Take a crap in a hat Rhode Island. You call yourself the ocean state, which is kind of funny given that being next to the ocean is the only thing noteworthy about you. You’re probably expecting all sorts of small jokes in this rant, but we’re not going to do that Rhode Island, because we don’t go after low hanging fruit. No, that’s too easy. You know what’s more noteworthy Rhode Island? The fact that you’re named fucking Rhode Island even though you are most definitely not an island. To be fair, you do have several islands, but not one of them is still called Rhode Island today because the name Rhode Island is so stupid that not even the people living on actual Rhode Island wanted it. What’s rhode even mean? What’s that, it means red. Well that’s pretty stupid.

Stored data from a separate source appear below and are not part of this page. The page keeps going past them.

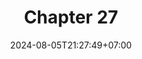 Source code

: ---
weight: 3900
title: "Chapter 27"
description: "Iterators"
icon: "article"
date: "2024-08-05T21:27:49+07:00"
lastmod: "2024-08-05T21:27:49+07:00"
draft: true
toc: true
--- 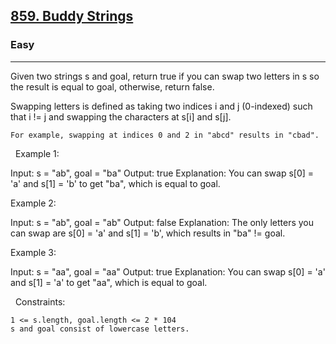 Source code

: <h2><a href="https://leetcode.com/problems/buddy-strings/">859. Buddy Strings</a></h2><h3>Easy</h3><hr>Given two strings s and goal, return true if you can swap two letters in s so the result is equal to goal, otherwise, return false.

Swapping letters is defined as taking two indices i and j (0-indexed) such that i != j and swapping the characters at s[i] and s[j].


	For example, swapping at indices 0 and 2 in "abcd" results in "cbad".


 
Example 1:

Input: s = "ab", goal = "ba"
Output: true
Explanation: You can swap s[0] = 'a' and s[1] = 'b' to get "ba", which is equal to goal.


Example 2:

Input: s = "ab", goal = "ab"
Output: false
Explanation: The only letters you can swap are s[0] = 'a' and s[1] = 'b', which results in "ba" != goal.


Example 3:

Input: s = "aa", goal = "aa"
Output: true
Explanation: You can swap s[0] = 'a' and s[1] = 'a' to get "aa", which is equal to goal.


 
Constraints:


	1 <= s.length, goal.length <= 2 * 104
	s and goal consist of lowercase letters.

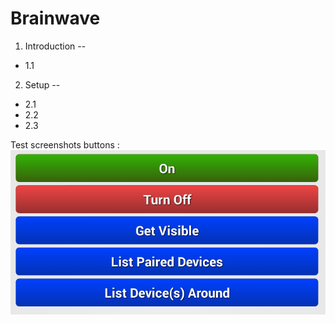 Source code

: Brainwave
==============

1. Introduction
--

- 1.1 


2. Setup
--

- 2.1 
- 2.2 
- 2.3 

Test screenshots buttons :
![Alt text](\Screenshot_Example_Buttons.png?raw=true "Exemple stylisation boutons")

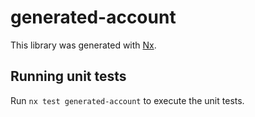 # generated-account

This library was generated with [Nx](https://nx.dev).

## Running unit tests

Run `nx test generated-account` to execute the unit tests.
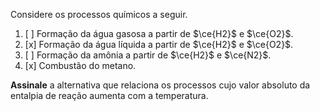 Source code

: Considere os processos químicos a seguir.

1. [ ] Formação da água gasosa a partir de $\ce{H2}$ e $\ce{O2}$.
2. [x] Formação da água líquida a partir de $\ce{H2}$ e $\ce{O2}$.
3. [ ] Formação da amônia a partir de $\ce{H2}$ e $\ce{N2}$.
4. [x] Combustão do metano.

**Assinale** a alternativa que relaciona os processos cujo valor absoluto da entalpia de reação aumenta com a temperatura.
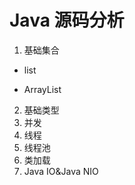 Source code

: Java 源码分析
===================
1. 基础集合
* list
- ArrayList
2. 基础类型
3. 并发
4. 线程
5. 线程池
6. 类加载
7. Java IO&Java NIO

Hey, remember when we talked about how Massachusetts was pretty much just a shitty theocracy? Well, some schmuck named Roger Williams thought so too. Good old Roger was banished from Massachusetts around 1636 for having the opinion that maybe a bunch of self-righteous super religious asshats shouldn’t be in charge of everything. Having nowhere else to go, Roger led a group of people who agreed with him south into land and founded both the first Baptist church in America as well as a new colony that was supposed to be totally down with religious tolerance and the separation of church and state. Roger was a big proponent of trying to not be total dicks to the natives, which is why he paid money for the property he took, even though money and individual property ownership weren’t really things the natives understood, which is why they later burned his house down.
It’s probably a good thing your people weren’t tied down by religious morals Rhode Island. It allowed them to make a butt ton of money distilling rum, which was then taken to Africa to buy slaves, who were then taken to the Caribbean to grow sugar, which was then taken to Rhode Island to make rum. While every state around you was questioning whether or not slavery was a good thing, you just went in whole hog. Hell, you’re maritime ships kept up the slave trade from Africa long after it became illegal, and you didn’t officially abolish slavery until 1843. Great job Rhode Island.
Given how much of your early history involved slavery Rhode Island, it’s amazing how on top of shit you were when it came to your own freedom. You were the first state to declare its independence from England, but was then the last one to agree to sign the constitution, only giving in when all of the other states threatened to beat your ass and tax the shit out any trade goods passing through you. After that you kind of just disappeared from history, pretty much just being a weird cousin that people sometimes talk about but nobody ever goes to visit. This probably has something to with the fact that for a good chunk of the nineteenth century every time somebody got sick you’d blame it on vampires, which is just plain weird.
I don’t even know what to make of you today Rhode Island. Any more you’re mostly known for being full of a bunch of rich people’s so-called summer homes. With all these rich people around you’d think you would be a bit fancier, but you’re not. I mean crap, when you’re 350th birthday came along, you celebrated it by holding a free concert at the airport. Real classy. I’ll say it again, take a crap in a hat Rhode Island.